Es gab mal wieder so ein Aha-Erlebnis. D.h. ich habe ein paar Caches gemacht und kaum war ich daheim schrieb mich die Ownerin im ruppigen Ton an warum ich den Cache gesucht hätte, er wäre doch temporary disabled gewesen. Also mal geschaut, stimmt, einen Tag zuvor disabled weil es wohl zu viel Kritik gab, der lag wirklich direkt in der Klo-Ecke des Autobahn-Rastplatzes und einige hatte sich schon recht klar geäußert. Ich hatte mich da sogar zurück gehalten und nur den Vorschlag gemacht einen genauen Hint zu setzen damit man dort nicht ganz so ausschweifend suchen müsse. Da ich aber den Datenstand von vor 3 Tagen hatte war der bei mir in Locus halt auf aktiv wie ich ihr mitteilte.
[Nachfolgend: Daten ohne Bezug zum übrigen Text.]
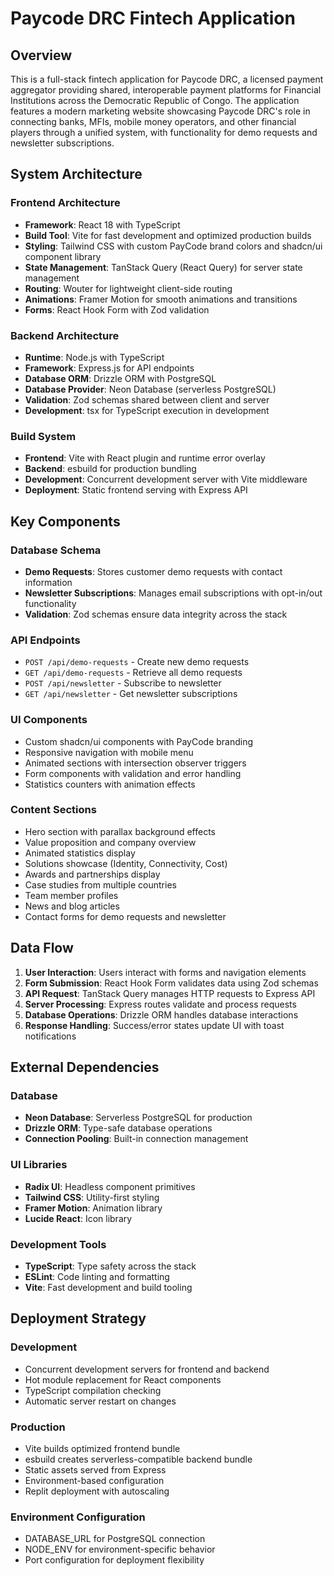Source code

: # Paycode DRC Fintech Application

## Overview

This is a full-stack fintech application for Paycode DRC, a licensed payment aggregator providing shared, interoperable payment platforms for Financial Institutions across the Democratic Republic of Congo. The application features a modern marketing website showcasing Paycode DRC's role in connecting banks, MFIs, mobile money operators, and other financial players through a unified system, with functionality for demo requests and newsletter subscriptions.

## System Architecture

### Frontend Architecture
- **Framework**: React 18 with TypeScript
- **Build Tool**: Vite for fast development and optimized production builds
- **Styling**: Tailwind CSS with custom PayCode brand colors and shadcn/ui component library
- **State Management**: TanStack Query (React Query) for server state management
- **Routing**: Wouter for lightweight client-side routing
- **Animations**: Framer Motion for smooth animations and transitions
- **Forms**: React Hook Form with Zod validation

### Backend Architecture
- **Runtime**: Node.js with TypeScript
- **Framework**: Express.js for API endpoints
- **Database ORM**: Drizzle ORM with PostgreSQL
- **Database Provider**: Neon Database (serverless PostgreSQL)
- **Validation**: Zod schemas shared between client and server
- **Development**: tsx for TypeScript execution in development

### Build System
- **Frontend**: Vite with React plugin and runtime error overlay
- **Backend**: esbuild for production bundling
- **Development**: Concurrent development server with Vite middleware
- **Deployment**: Static frontend serving with Express API

## Key Components

### Database Schema
- **Demo Requests**: Stores customer demo requests with contact information
- **Newsletter Subscriptions**: Manages email subscriptions with opt-in/out functionality
- **Validation**: Zod schemas ensure data integrity across the stack

### API Endpoints
- `POST /api/demo-requests` - Create new demo requests
- `GET /api/demo-requests` - Retrieve all demo requests
- `POST /api/newsletter` - Subscribe to newsletter
- `GET /api/newsletter` - Get newsletter subscriptions

### UI Components
- Custom shadcn/ui components with PayCode branding
- Responsive navigation with mobile menu
- Animated sections with intersection observer triggers
- Form components with validation and error handling
- Statistics counters with animation effects

### Content Sections
- Hero section with parallax background effects
- Value proposition and company overview
- Animated statistics display
- Solutions showcase (Identity, Connectivity, Cost)
- Awards and partnerships display
- Case studies from multiple countries
- Team member profiles
- News and blog articles
- Contact forms for demo requests and newsletter

## Data Flow

1. **User Interaction**: Users interact with forms and navigation elements
2. **Form Submission**: React Hook Form validates data using Zod schemas
3. **API Request**: TanStack Query manages HTTP requests to Express API
4. **Server Processing**: Express routes validate and process requests
5. **Database Operations**: Drizzle ORM handles database interactions
6. **Response Handling**: Success/error states update UI with toast notifications

## External Dependencies

### Database
- **Neon Database**: Serverless PostgreSQL for production
- **Drizzle ORM**: Type-safe database operations
- **Connection Pooling**: Built-in connection management

### UI Libraries
- **Radix UI**: Headless component primitives
- **Tailwind CSS**: Utility-first styling
- **Framer Motion**: Animation library
- **Lucide React**: Icon library

### Development Tools
- **TypeScript**: Type safety across the stack
- **ESLint**: Code linting and formatting
- **Vite**: Fast development and build tooling

## Deployment Strategy

### Development
- Concurrent development servers for frontend and backend
- Hot module replacement for React components
- TypeScript compilation checking
- Automatic server restart on changes

### Production
- Vite builds optimized frontend bundle
- esbuild creates serverless-compatible backend bundle
- Static assets served from Express
- Environment-based configuration
- Replit deployment with autoscaling

### Environment Configuration
- DATABASE_URL for PostgreSQL connection
- NODE_ENV for environment-specific behavior
- Port configuration for deployment flexibility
Das hinderte sie aber nicht daran gleich noch eine gehässig write note zu schreiben und mir auf Twitter zu unterstellen ich hätte nur den Punkt abgreifen wollen, wäre ich doch sonst auch immer online und da wäre es wohl kaum glaubwürdig dass ich offline cachen würde. Einer ihrer Freunde, oder ihr Freund, keine Ahnung teilte auch gleich noch mit das ich das dann ja wohl beim loggen hätte merken müssen. Ok, eine Cacherin die in 5 Jahren so viele Funde hat wie ich in 15 Jahren wirft mir also Punktegeierei vor. Immerhin kann ich mir vorstellen das so etwas in ihrem Denken weit vorn steht denn zwischenzeitlich hörte ich auch schon davon dass sie gerne mal „kreativ“ loggt um Souvenirs zu bekommen oder auch mal nicht zwingen an der Dose war. Aber irgendwie hat das bei solchen Zahlen schon seinen ganz eigene Humor. Aber was solls, wenn das Cachen das Leben derart bestimmt wird man vielleicht so?! Ist auch nicht so wichtig, ist nur die Geschichte die zu diesem kleinen Artikel führt 😎 Vielleicht kann ich damit anderen Viel-Cachern die kaum noch Zeit zum Nachdenken haben hier eine kleine andere Sichtweise mitgeben damit sie sich nicht ähnlich ahnungslos präsentieren.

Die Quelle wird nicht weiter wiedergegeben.